Assuming you think that my idea can be implemented and should be implemented fast:


3) Implement my idea and see if it is feasible. Result: An actually running version of the idea, hopefully it would show a reduction in data transfer.


4) Something else: If I can help in another way, go ahead and tell me :)

Regarding 3): Before actually using this idea in apps that are being deployed, I would like to have more opinios regarding the privacy aspect of this. Using three different cuckoo filters that are derived from the same data set might be problematic. (One solution might be to only use the original data once, and then generate the 2nd cuckoo filter from the 1st and so on. I have to think this through.)

dirkx commented 4 years ago

I think, given that we have implementations underway, that '1 then 2' is most valuable.

Regardless of what language you implement it in (and you'll find that by tweaking how/when you change the hash-length v.s. the table size -- you can get much better performance. I am not so concerned by this - as this calculation is only done once a day in a central backend - so very easy to change later (as opposed to having to update 10's of millions of mobile phones).

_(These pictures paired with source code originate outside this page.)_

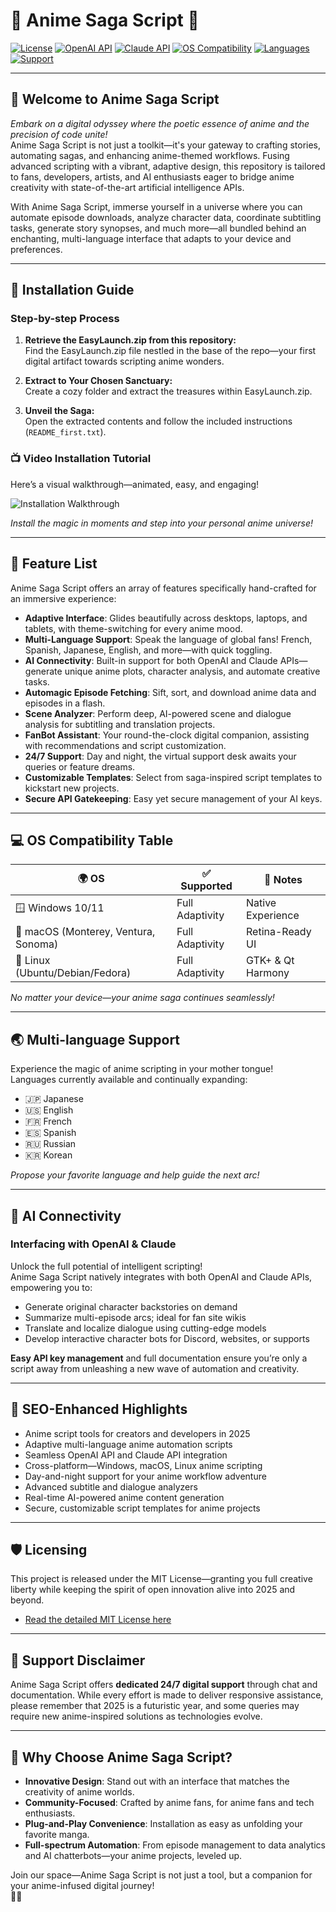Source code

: # 🌸 Anime Saga Script 🌸

[![License](https://img.shields.io/badge/License-MIT-yellow.svg)](./LICENSE)
[![OpenAI API](https://img.shields.io/badge/API-OpenAI-brightgreen)](#ai-connectivity)
[![Claude API](https://img.shields.io/badge/API-Claude-pink)](#ai-connectivity)
[![OS Compatibility](https://img.shields.io/badge/OS-Windows%20_%20macOS_%20Linux-blue)](#os-compatibility-table)
[![Languages](https://img.shields.io/badge/Language-Multi-green)](#multi-language-support)
[![Support](https://img.shields.io/badge/Support-24/7-orange)](#support-%F0%9F%93%A9)

---

## 🌠 Welcome to Anime Saga Script

_Embark on a digital odyssey where the poetic essence of anime and the precision of code unite!_  
Anime Saga Script is not just a toolkit—it's your gateway to crafting stories, automating sagas, and enhancing anime-themed workflows. Fusing advanced scripting with a vibrant, adaptive design, this repository is tailored to fans, developers, artists, and AI enthusiasts eager to bridge anime creativity with state-of-the-art artificial intelligence APIs.

With Anime Saga Script, immerse yourself in a universe where you can automate episode downloads, analyze character data, coordinate subtitling tasks, generate story synopses, and much more—all bundled behind an enchanting, multi-language interface that adapts to your device and preferences.

---

## 🚀 Installation Guide

### Step-by-step Process

1. **Retrieve the EasyLaunch.zip from this repository:**  
   Find the EasyLaunch.zip file nestled in the base of the repo—your first digital artifact towards scripting anime wonders.

2. **Extract to Your Chosen Sanctuary:**  
   Create a cozy folder and extract the treasures within EasyLaunch.zip.

3. **Unveil the Saga:**  
   Open the extracted contents and follow the included instructions (`README_first.txt`).

### 📺 Video Installation Tutorial

Here’s a visual walkthrough—animated, easy, and engaging!

![Installation Walkthrough](https://i.imgur.com/czbn975.gif)

*Install the magic in moments and step into your personal anime universe!*

---

## 🧩 Feature List

Anime Saga Script offers an array of features specifically hand-crafted for an immersive experience:

- **Adaptive Interface**: Glides beautifully across desktops, laptops, and tablets, with theme-switching for every anime mood.
- **Multi-Language Support**: Speak the language of global fans! French, Spanish, Japanese, English, and more—with quick toggling.
- **AI Connectivity**: Built-in support for both OpenAI and Claude APIs—generate unique anime plots, character analysis, and automate creative tasks.
- **Automagic Episode Fetching**: Sift, sort, and download anime data and episodes in a flash.
- **Scene Analyzer**: Perform deep, AI-powered scene and dialogue analysis for subtitling and translation projects.
- **FanBot Assistant**: Your round-the-clock digital companion, assisting with recommendations and script customization.
- **24/7 Support**: Day and night, the virtual support desk awaits your queries or feature dreams.
- **Customizable Templates**: Select from saga-inspired script templates to kickstart new projects.
- **Secure API Gatekeeping**: Easy yet secure management of your AI keys.

---

## 💻 OS Compatibility Table

| 🌍 OS             | ✅ Supported     | 🐾 Notes |
|-------------------|-----------------|----------|
| 🪟 Windows 10/11  | Full Adaptivity | Native Experience |
| 🍏 macOS (Monterey, Ventura, Sonoma) | Full Adaptivity | Retina-Ready UI |
| 🐧 Linux (Ubuntu/Debian/Fedora) | Full Adaptivity | GTK+ & Qt Harmony |

*No matter your device—your anime saga continues seamlessly!*

---

## 🌏 Multi-language Support

Experience the magic of anime scripting in your mother tongue!  
Languages currently available and continually expanding:

- 🇯🇵 Japanese
- 🇺🇸 English
- 🇫🇷 French
- 🇪🇸 Spanish
- 🇷🇺 Russian
- 🇰🇷 Korean

_Propose your favorite language and help guide the next arc!_

---

## 🤖 AI Connectivity

### Interfacing with OpenAI & Claude

Unlock the full potential of intelligent scripting!  
Anime Saga Script natively integrates with both OpenAI and Claude APIs, empowering you to:

- Generate original character backstories on demand  
- Summarize multi-episode arcs; ideal for fan site wikis  
- Translate and localize dialogue using cutting-edge models  
- Develop interactive character bots for Discord, websites, or supports

**Easy API key management** and full documentation ensure you’re only a script away from unleashing a new wave of automation and creativity.

---

## 🔎 SEO-Enhanced Highlights

- Anime script tools for creators and developers in 2025
- Adaptive multi-language anime automation scripts  
- Seamless OpenAI API and Claude API integration  
- Cross-platform—Windows, macOS, Linux anime scripting  
- Day-and-night support for your anime workflow adventure  
- Advanced subtitle and dialogue analyzers  
- Real-time AI-powered anime content generation  
- Secure, customizable script templates for anime projects

---

## 🛡️ Licensing

This project is released under the MIT License—granting you full creative liberty while keeping the spirit of open innovation alive into 2025 and beyond.

- [Read the detailed MIT License here](./LICENSE)

---

## 📩 Support Disclaimer

Anime Saga Script offers **dedicated 24/7 digital support** through chat and documentation. While every effort is made to deliver responsive assistance, please remember that 2025 is a futuristic year, and some queries may require new anime-inspired solutions as technologies evolve.

---

## 🌌 Why Choose Anime Saga Script?

- **Innovative Design**: Stand out with an interface that matches the creativity of anime worlds.
- **Community-Focused**: Crafted by anime fans, for anime fans and tech enthusiasts.
- **Plug-and-Play Convenience**: Installation as easy as unfolding your favorite manga.
- **Full-spectrum Automation**: From episode management to data analytics and AI chatterbots—your anime projects, leveled up.

Join our space—Anime Saga Script is not just a tool, but a companion for your anime-infused digital journey!  
🗾✨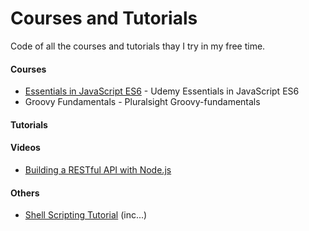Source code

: # Courses and Tutorials

Code of all the courses and tutorials thay I try in my free time.

#### Courses

* [Essentials in JavaScript ES6](https://www.udemy.com/essentials-in-javascript-es6) - Udemy Essentials in JavaScript ES6
* Groovy Fundamentals - Pluralsight Groovy-fundamentals

#### Tutorials


#### Videos

* [Building a RESTful API with Node.js](https://www.youtube.com/watch?v=0oXYLzuucwE&list=PL55RiY5tL51q4D-B63KBnygU6opNPFk_q)

#### Others

* [Shell Scripting Tutorial](https://www.shellscript.sh/) (inc...)
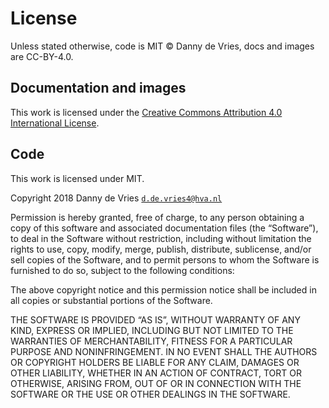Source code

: # License

Unless stated otherwise, code is MIT © Danny de Vries, docs and images are CC-BY-4.0.

## Documentation and images

This work is licensed under the [Creative Commons Attribution 4.0 International License][by-4.0].

## Code

This work is licensed under MIT.

Copyright 2018 Danny de Vries [`d.de.vries4@hva.nl`][contact]

Permission is hereby granted, free of charge, to any person obtaining
a copy of this software and associated documentation files (the
“Software”), to deal in the Software without restriction, including
without limitation the rights to use, copy, modify, merge, publish,
distribute, sublicense, and/or sell copies of the Software, and to
permit persons to whom the Software is furnished to do so, subject to
the following conditions:

The above copyright notice and this permission notice shall be
included in all copies or substantial portions of the Software.

THE SOFTWARE IS PROVIDED “AS IS”, WITHOUT WARRANTY OF ANY KIND,
EXPRESS OR IMPLIED, INCLUDING BUT NOT LIMITED TO THE WARRANTIES OF
MERCHANTABILITY, FITNESS FOR A PARTICULAR PURPOSE AND NONINFRINGEMENT.
IN NO EVENT SHALL THE AUTHORS OR COPYRIGHT HOLDERS BE LIABLE FOR ANY
CLAIM, DAMAGES OR OTHER LIABILITY, WHETHER IN AN ACTION OF CONTRACT,
TORT OR OTHERWISE, ARISING FROM, OUT OF OR IN CONNECTION WITH THE
SOFTWARE OR THE USE OR OTHER DEALINGS IN THE SOFTWARE.

[contact]: mailto:d.de.vries4@hva.nl?subject=web-animation:license:%20
[by-4.0]: https://creativecommons.org/licenses/by/4.0/
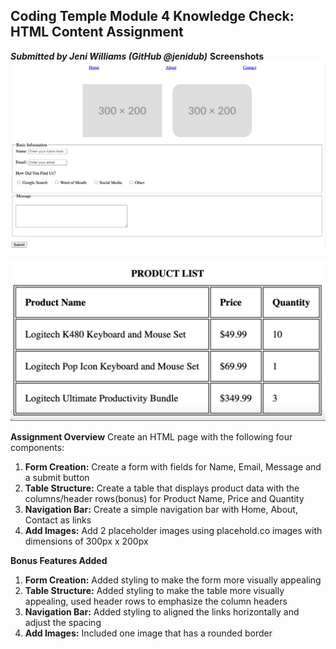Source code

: ## Coding Temple Module 4 Knowledge Check: HTML Content Assignment
***Submitted by Jeni Williams (GitHub @jenidub)***
**Screenshots**
![Module 4 Knowledge Check Screenshot 1 - Navbar, Image Gallery, and Form](./M4KC%20Screenshot%201.png "Module 4 Knowledge Check Screenshot 1")

![Module 4 Knowledge Check Screenshot 2 - Table](./M4KC%20Screenshot%202.png "Module 4 Knowledge Check Screenshot 2")

**Assignment Overview**
Create an HTML page with the following four components:
1) **Form Creation:** Create a form with fields for Name, Email, Message and a submit button
2) **Table Structure:** Create a table that displays product data with the columns/header rows(bonus) for Product Name, Price and Quantity
3) **Navigation Bar:** Create a simple navigation bar with Home, About, Contact as links
4) **Add Images:** Add 2 placeholder images using placehold.co images with dimensions of 300px x 200px

**Bonus Features Added**

 1.  **Form Creation:** Added styling to make the form more visually appealing
 2.  **Table Structure:** Added styling to make the table more visually appealing, used header rows to emphasize the column headers
 3.  **Navigation Bar:** Added styling to aligned the links horizontally and adjust the spacing
 4.  **Add Images:** Included one image that has a rounded border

And test/example cases is of course always very useful.

dan-blank commented 4 years ago

Allright, then 1 and 2 is the direction of work I will continue for now :) (Edit: Ended up working doing public communication stuff. I think for now, this optimization and further simulation work has a low priority.)

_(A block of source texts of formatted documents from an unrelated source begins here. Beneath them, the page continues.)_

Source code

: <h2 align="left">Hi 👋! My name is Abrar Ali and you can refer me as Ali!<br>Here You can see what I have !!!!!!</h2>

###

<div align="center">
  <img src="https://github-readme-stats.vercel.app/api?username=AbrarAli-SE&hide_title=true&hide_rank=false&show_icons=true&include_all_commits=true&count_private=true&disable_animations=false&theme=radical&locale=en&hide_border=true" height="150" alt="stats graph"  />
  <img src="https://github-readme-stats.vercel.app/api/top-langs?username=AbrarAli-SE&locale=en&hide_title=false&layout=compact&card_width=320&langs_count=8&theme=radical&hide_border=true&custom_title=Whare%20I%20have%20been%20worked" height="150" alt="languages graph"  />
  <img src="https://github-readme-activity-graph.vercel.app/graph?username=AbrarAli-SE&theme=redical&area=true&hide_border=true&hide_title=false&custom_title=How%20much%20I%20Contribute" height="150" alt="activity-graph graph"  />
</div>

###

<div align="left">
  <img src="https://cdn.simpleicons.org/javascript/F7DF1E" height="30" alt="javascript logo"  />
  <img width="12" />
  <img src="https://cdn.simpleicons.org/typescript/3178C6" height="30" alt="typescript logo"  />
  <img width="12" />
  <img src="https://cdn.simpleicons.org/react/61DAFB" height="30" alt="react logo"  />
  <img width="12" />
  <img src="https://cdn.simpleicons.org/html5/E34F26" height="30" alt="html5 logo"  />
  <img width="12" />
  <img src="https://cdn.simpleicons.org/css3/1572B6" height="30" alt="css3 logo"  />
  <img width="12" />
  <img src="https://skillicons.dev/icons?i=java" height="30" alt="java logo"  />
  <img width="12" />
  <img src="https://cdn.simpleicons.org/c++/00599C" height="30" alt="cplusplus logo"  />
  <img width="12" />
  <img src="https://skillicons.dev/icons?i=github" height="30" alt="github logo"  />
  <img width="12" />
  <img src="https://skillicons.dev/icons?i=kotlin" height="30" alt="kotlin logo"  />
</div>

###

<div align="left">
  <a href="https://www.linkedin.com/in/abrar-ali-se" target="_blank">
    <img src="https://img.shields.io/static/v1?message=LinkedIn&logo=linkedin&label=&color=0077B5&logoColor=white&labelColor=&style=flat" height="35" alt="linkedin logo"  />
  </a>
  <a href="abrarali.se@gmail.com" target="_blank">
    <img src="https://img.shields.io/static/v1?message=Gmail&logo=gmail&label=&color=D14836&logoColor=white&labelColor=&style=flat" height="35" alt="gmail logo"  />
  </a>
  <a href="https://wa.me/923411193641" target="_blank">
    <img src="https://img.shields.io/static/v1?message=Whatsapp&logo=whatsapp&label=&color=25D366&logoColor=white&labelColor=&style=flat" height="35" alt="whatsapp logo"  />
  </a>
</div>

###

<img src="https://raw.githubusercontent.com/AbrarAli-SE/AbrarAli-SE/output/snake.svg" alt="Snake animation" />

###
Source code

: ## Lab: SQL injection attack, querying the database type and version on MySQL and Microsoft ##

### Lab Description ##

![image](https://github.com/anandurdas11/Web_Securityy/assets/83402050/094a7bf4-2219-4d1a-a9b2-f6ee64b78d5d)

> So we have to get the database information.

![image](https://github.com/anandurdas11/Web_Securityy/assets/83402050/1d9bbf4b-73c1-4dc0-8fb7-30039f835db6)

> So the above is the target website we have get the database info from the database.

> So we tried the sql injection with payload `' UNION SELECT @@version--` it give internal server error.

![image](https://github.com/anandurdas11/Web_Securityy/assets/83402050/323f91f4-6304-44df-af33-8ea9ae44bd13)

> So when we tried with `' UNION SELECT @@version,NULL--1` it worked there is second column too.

dan-blank commented 4 years ago

However, in the case where the false positives are detected, this should be a relatively small set, and there may be mechanism to efficiently download smaller amounts of data that allow checking whether those values are true or false positives.

@gardners after working through the paper https://obj.umiacs.umd.edu/papers_for_stories/crlite_oakland17.pdf, I am now convinced that there is unfortunately no way to provide a pre-processed set of false positives to check against when no data should be leaking from the user to the server. This is because there is an near infinite amount of false positives and we don't know which the users will encounter. (We could, but that would require that the server know all observed IDs) The idea is still a considerable reduction in transfered data size, but this path of additional optimization is closed I fear.

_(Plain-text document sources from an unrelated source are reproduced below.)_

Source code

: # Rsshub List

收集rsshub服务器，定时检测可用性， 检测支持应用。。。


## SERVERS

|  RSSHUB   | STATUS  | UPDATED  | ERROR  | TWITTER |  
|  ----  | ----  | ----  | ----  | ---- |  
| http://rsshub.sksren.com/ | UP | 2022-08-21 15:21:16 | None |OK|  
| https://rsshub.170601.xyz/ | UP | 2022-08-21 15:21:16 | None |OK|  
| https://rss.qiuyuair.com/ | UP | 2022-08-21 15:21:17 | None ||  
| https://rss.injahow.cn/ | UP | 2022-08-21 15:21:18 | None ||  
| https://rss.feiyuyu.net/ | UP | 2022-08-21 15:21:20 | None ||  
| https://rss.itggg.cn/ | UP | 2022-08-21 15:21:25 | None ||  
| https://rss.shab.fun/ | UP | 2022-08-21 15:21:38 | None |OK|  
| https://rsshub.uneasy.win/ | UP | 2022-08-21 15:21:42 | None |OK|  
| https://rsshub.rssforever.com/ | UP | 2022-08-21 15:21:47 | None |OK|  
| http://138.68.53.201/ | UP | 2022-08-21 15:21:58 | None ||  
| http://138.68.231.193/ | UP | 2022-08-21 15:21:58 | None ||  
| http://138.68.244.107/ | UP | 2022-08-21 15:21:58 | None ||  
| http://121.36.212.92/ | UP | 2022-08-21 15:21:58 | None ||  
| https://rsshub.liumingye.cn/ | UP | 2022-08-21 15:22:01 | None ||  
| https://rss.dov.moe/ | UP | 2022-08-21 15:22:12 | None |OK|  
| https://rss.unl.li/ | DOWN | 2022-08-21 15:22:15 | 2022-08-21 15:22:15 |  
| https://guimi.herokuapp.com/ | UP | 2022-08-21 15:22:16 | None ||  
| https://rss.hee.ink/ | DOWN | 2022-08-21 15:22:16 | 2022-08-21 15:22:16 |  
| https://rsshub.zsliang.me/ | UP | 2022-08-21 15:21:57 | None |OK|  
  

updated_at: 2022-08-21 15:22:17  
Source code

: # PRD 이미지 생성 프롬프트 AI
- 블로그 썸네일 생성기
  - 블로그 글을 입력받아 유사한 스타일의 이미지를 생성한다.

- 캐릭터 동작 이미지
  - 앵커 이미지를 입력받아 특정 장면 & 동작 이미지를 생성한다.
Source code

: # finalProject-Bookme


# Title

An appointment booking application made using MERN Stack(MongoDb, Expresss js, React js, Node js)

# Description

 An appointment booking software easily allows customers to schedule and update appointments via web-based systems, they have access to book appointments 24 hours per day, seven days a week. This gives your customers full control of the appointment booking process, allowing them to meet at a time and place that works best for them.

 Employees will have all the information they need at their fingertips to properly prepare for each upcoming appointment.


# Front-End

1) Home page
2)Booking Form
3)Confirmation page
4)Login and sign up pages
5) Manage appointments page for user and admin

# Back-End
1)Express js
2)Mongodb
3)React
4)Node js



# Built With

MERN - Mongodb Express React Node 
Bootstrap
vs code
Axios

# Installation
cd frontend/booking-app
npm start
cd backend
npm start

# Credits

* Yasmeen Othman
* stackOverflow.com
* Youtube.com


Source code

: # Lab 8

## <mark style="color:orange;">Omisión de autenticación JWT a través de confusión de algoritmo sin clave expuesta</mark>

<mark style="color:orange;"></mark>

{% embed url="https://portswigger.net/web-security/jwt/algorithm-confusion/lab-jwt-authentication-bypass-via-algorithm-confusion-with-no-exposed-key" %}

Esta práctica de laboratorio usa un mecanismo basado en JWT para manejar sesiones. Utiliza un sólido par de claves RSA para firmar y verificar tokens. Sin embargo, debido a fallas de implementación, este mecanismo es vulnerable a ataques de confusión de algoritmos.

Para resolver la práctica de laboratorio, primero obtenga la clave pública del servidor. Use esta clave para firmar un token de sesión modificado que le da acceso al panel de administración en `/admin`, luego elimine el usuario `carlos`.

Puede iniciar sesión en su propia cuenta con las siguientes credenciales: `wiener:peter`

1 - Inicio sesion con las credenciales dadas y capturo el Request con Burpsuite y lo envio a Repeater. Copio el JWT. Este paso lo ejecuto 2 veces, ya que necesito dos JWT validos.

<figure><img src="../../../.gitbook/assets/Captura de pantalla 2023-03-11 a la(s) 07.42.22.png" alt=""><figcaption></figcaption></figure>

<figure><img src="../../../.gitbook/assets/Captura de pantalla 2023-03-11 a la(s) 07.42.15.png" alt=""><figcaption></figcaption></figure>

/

In the case where it would be okay for the server to know the IDs encountered by the user, what you suggested might be an viable option. The set of false positives will be small and could be enriched with lots of fake IDs and then be checked by the server. (My approach presented in this issue would make less sense then - a single filter would likely suffice, given the expected-to-be low number of false positives).

dan-blank commented 4 years ago

A small update: The proposed method should save more space than I thought since I did not factor in the following: 1) When downloading two or more cuckoo filters, the user can compare which IDs matched positive between the tables. When one ID is included in one table but not in the other, then it was a false positive. 2) When checking against the second filter, the user does not need to check all observed IDs, but only the ones that matched the first table. This should produce way fewer false positives. 3) The expected false positivity rate is multiplicative: If two tables t1 and t2 were downloaded and a ID id1 appeared in both, then the likelyhood of id1 being a false positive is t1*t2. That means that the last users in the chain don't need to download a high-precision filter anymore.

@lbarman @kennypaterson At this current point, would it make sense to pursue this direction further? I could update my proposal with this new insight and the data of the current whitepaper. I expect maybe a 10-15% higher increase in saved data and a minimal overhead for the least lucky users of around 5% (down from something like > 100% overhead). This approach would benefit both the hybrid and the unlinkable approach. However this costs time and if it is not helpful, I would like to spend time on other things for now.

Last, I want to thank you for the great work you all achieved!